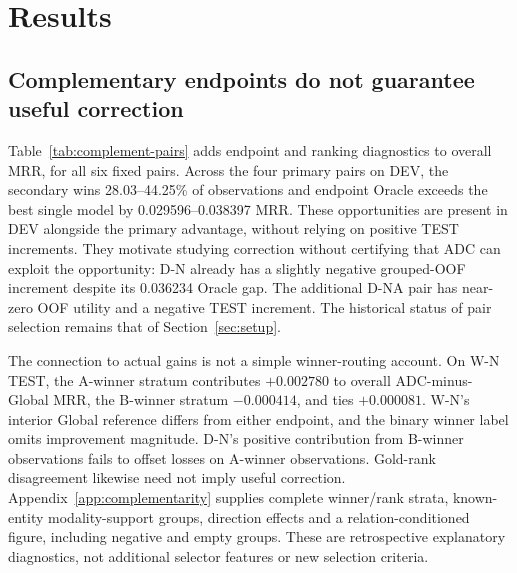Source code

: \documentclass[11pt,a4paper]{article}
\begin{document}
\FloatBarrier
\section{Results}

\subsection{Complementary endpoints do not guarantee useful correction}
\label{sec:complementarity}
Table~\ref{tab:complement-pairs} adds endpoint and ranking diagnostics to overall MRR, for all six fixed pairs. Across the four primary pairs on DEV, the secondary wins 28.03--44.25\% of observations and endpoint Oracle exceeds the best single model by 0.029596--0.038397 MRR. These opportunities are present in DEV alongside the primary advantage, without relying on positive TEST increments. They motivate studying correction without certifying that ADC can exploit the opportunity: D-N already has a slightly negative grouped-OOF increment despite its 0.036234 Oracle gap. The additional D-NA pair has near-zero OOF utility and a negative TEST increment. The historical status of pair selection remains that of Section~\ref{sec:setup}.

The connection to actual gains is not a simple winner-routing account. On W-N TEST, the A-winner stratum contributes $+0.002780$ to overall ADC-minus-Global MRR, the B-winner stratum $-0.000414$, and ties $+0.000081$. W-N's interior Global reference differs from either endpoint, and the binary winner label omits improvement magnitude. D-N's positive contribution from B-winner observations fails to offset losses on A-winner observations. Gold-rank disagreement likewise need not imply useful correction. Appendix~\ref{app:complementarity} supplies complete winner/rank strata, known-entity modality-support groups, direction effects and a relation-conditioned figure, including negative and empty groups. These are retrospective explanatory diagnostics, not additional selector features or new selection criteria.

\end{document}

→ **TO DO**: Set every line of the records down again exactly, and exclude all pictures.

→ **SOLUTION FOR THIS PROBLEM**:
Source code

: \documentclass[11pt,a4paper]{article}
\begin{document}
\FloatBarrier
\section{Results}

\subsection{Complementary endpoints do not guarantee useful correction}
\label{sec:complementarity}
Table~\ref{tab:complement-pairs} adds endpoint and ranking diagnostics to overall MRR, for all six fixed pairs. Across the four primary pairs on DEV, the secondary wins 28.03--44.25\% of observations and endpoint Oracle exceeds the best single model by 0.029596--0.038397 MRR. These opportunities are present in DEV alongside the primary advantage, without relying on positive TEST increments. They motivate studying correction without certifying that ADC can exploit the opportunity: D-N already has a slightly negative grouped-OOF increment despite its 0.036234 Oracle gap. The additional D-NA pair has near-zero OOF utility and a negative TEST increment. The historical status of pair selection remains that of Section~\ref{sec:setup}.

The connection to actual gains is not a simple winner-routing account. On W-N TEST, the A-winner stratum contributes $+0.002780$ to overall ADC-minus-Global MRR, the B-winner stratum $-0.000414$, and ties $+0.000081$. W-N's interior Global reference differs from either endpoint, and the binary winner label omits improvement magnitude. D-N's positive contribution from B-winner observations fails to offset losses on A-winner observations. Gold-rank disagreement likewise need not imply useful correction. Appendix~\ref{app:complementarity} supplies complete winner/rank strata, known-entity modality-support groups, direction effects and a relation-conditioned figure, including negative and empty groups. These are retrospective explanatory diagnostics, not additional selector features or new selection criteria.

\end{document}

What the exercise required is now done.